Hash rate is evolving from a commodity resource to:
A foundational resource similar to energy
A strategic reserve asset
Something that can be secured and allocated in advance
Within this structure, value distribution follows a clear path.
Includes:
GPU design (e.g., NVIDIA)
Manufacturing and packaging (e.g., TSMC)
Memory chips (HBM)
Key features:
Highly certain demand
Concentrated pricing power
Higher profit margins
The business model:
Lock in capacity → offer services to external clients
Capture returns through price differentials
However, watch for:
Long-term competitive pressure
Cyclical fluctuations in hash rate pricing
Key evaluation factors:
Access to stable hash rate
Cost control
Scalability
Projects lacking these are easily constrained by hash rate bottlenecks.
Main areas include:
Model compression and distillation
Inference optimization
Dedicated AI chips
Edge computing
The core objective: boost “output efficiency per unit of hash rate.”

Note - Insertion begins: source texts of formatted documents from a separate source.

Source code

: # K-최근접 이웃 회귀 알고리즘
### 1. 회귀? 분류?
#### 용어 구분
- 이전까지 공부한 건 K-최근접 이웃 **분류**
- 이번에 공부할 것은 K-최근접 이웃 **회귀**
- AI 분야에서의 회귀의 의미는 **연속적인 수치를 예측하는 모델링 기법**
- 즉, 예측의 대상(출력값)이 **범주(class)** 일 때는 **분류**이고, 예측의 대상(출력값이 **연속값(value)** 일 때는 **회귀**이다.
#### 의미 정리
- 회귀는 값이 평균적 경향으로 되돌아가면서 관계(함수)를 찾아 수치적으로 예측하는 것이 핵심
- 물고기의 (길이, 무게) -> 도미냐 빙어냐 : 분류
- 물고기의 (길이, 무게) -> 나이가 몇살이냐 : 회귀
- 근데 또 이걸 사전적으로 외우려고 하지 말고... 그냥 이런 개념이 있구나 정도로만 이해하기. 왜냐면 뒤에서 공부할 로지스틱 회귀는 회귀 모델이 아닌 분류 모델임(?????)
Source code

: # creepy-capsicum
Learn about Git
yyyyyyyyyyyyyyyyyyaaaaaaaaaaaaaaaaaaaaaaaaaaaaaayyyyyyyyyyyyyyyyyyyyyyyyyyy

While the trend toward hash rate scarcity is clear, several risks remain:
New architectures that improve hash rate efficiency
Alternatives to GPUs emerging
AI commercialization falling short of expectations
Lengthening investment cycles
Semiconductor supply chains affected by policy
International relations influencing capacity allocation
Overinvestment in hash rate infrastructure
Periodic oversupply in the medium to long term
In summary, the AI hash rate shortage is a structural phenomenon driven by both supply constraints and explosive demand, and is likely to persist for the next 2–3 years. More importantly, hash rate is shifting from a technical resource to a core means of production, directly shaping the industry’s competitive landscape.
A simple framework summarizes the current logic:
When evaluating an AI project, focus on three questions:
Where does the hash rate come from (owned / leased / long-term contracts)?
Are hash rate costs controllable?
Is there the ability to reduce hash rate dependence?
AI does not lack demand—it lacks a ticket to entry, and that ticket is hash rate.
For investors, the critical task is not simply to ask “does a hash rate shortage exist,” but to identify three key roles:
Those who control hash rate
Those who depend on hash rate
Those who reduce hash rate dependence
Future value distribution in the AI industry will revolve around these three groups.